WHAT WE DID
The success of any system is reliant on its users acting in accordance with its design assumptions. Hence, our work was guided by the conviction that a comprehensive understanding of current passenger behaviour provides crucial input into the design of the next generation of ticket gatelines. We undertook an observations study to identify factors that inhibit or promote fast and efficient passenger flow through current ticket gates. The aim of this study was to analyse passenger behaviour both from a quantitative and a qualitative point of view. We recorded video footage of multiple gate lines at two different rail stations: London Victoria and Gatwick Airport. The observed gatelines at the two stations cover a wide range of different passenger, train and ticket types, thus working with a wide representative sample of rail passenger behaviour. Our analysis was partly guided by observations made on site visits to both stations. We supplemented our observations with gateline transaction data recorded by the ticket gates, in order to complement behavioural observation with quantitative evidence.

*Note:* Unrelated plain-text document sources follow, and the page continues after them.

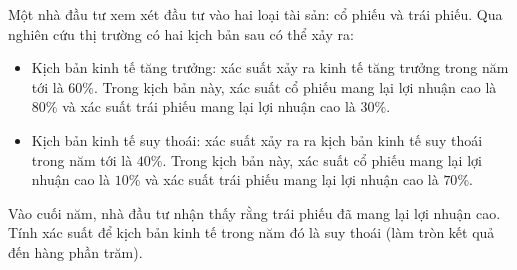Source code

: \begin{bt}%
	Một nhà đầu tư xem xét  đầu tư vào hai loại tài sản: cổ phiếu và trái phiếu. Qua nghiên cứu thị trường có hai kịch bản sau có thể xảy ra:
	\begin{itemize}
		\item Kịch bản kinh tế tăng trưởng: xác suất xảy ra  kinh tế tăng trưởng trong năm tới là $60\%$. Trong kịch bản này, xác suất cổ phiếu mang lại lợi nhuận cao là $80\%$ và xác suất trái phiếu mang lại lợi nhuận cao là $30\%$.
		\item Kịch bản kinh tế suy thoái: xác suất xảy ra ra kịch bản kinh tế suy thoái trong năm tới là $40\%$. Trong kịch bản này, xác suất cổ  phiếu mang lại lợi nhuận cao là $10\%$ và xác suất trái phiếu mang lại lợi nhuận cao là $70\%$.
	\end{itemize} Vào cuối năm, nhà đầu tư nhận thấy rằng trái phiếu đã mang lại lợi nhuận cao. Tính xác suất để kịch bản kinh tế trong năm đó là suy thoái (làm tròn kết quả đến hàng phần trăm).
\end{bt}

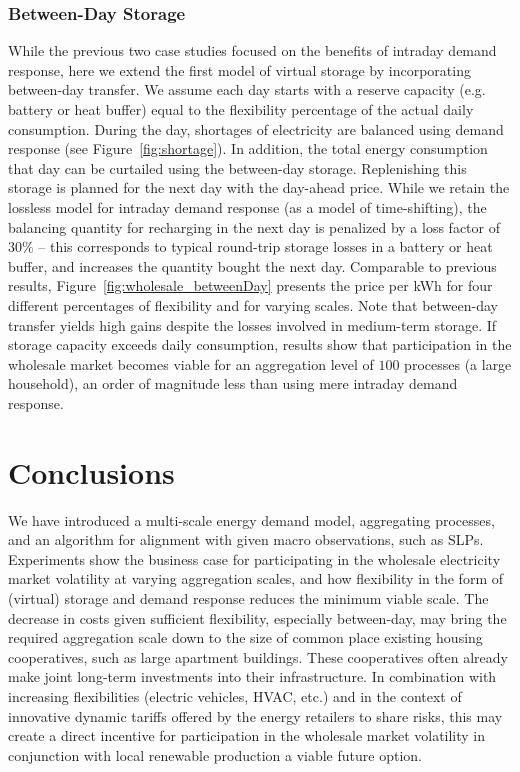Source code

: \documentclass[conference]{IEEEtran}
\begin{document}
\subsubsection{Between-Day Storage}
While the previous two case studies focused on the benefits of intraday demand response, here we extend the first model of virtual storage by incorporating between-day transfer. We assume each day starts with a reserve capacity (e.g. battery or heat buffer) equal to the flexibility percentage of the actual daily consumption. During the day, shortages of electricity are balanced using demand response (see Figure~\ref{fig:shortage}). In addition, the total energy consumption that day can be curtailed using the between-day storage. Replenishing this storage is planned for the next day with the day-ahead price. While we retain the lossless model for intraday demand response (as a model of time-shifting), the balancing quantity for recharging in the next day is penalized by a loss factor of $30\%$ -- this corresponds to typical round-trip storage losses in a battery or heat buffer, and increases the quantity bought the next day. Comparable to previous results, Figure~\ref{fig:wholesale_betweenDay} presents the price per kWh for four different percentages of flexibility and for varying scales. Note that between-day transfer yields high gains despite the losses involved in medium-term storage. If storage capacity exceeds daily consumption, results show that participation in the wholesale market becomes viable for an aggregation level of $100$ processes (a large household), an order of magnitude less than using mere intraday demand response.




\section{Conclusions}
\label{sec:Conclusion}

We have introduced a multi-scale energy demand model, aggregating processes, and an algorithm for alignment with given macro observations, such as SLPs. Experiments show the business case for participating in the wholesale electricity market volatility at varying aggregation scales, and how flexibility in the form of (virtual) storage and demand response reduces the minimum viable scale. The decrease in costs given sufficient flexibility, especially between-day, may bring the required aggregation scale down to the size of common place existing housing cooperatives, such as large apartment buildings. These cooperatives often already make joint long-term investments into their infrastructure. In combination with increasing flexibilities (electric vehicles, HVAC, etc.) and in the context of innovative dynamic tariffs offered by the energy retailers to share risks, this may create a direct incentive for participation in the wholesale market volatility in conjunction with local renewable production a viable future option.
\end{document}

We also drew on our expertise in crowd movement and human behaviour to advise partners in the development of design concepts. Furthermore, we used pedestrian simulation modelling to assess the wider station impact of possible design changes.
We captured a set of both behavioural and operational findings, revolving around aspects such as queuing behaviour, passenger flow, passenger-staff interaction, and differences between ticket types. Our data analysis uncovered various factors impacting the successful and efficient use of ticket gates. We also provided quantitative benchmarks for current throughput rates at different gate types.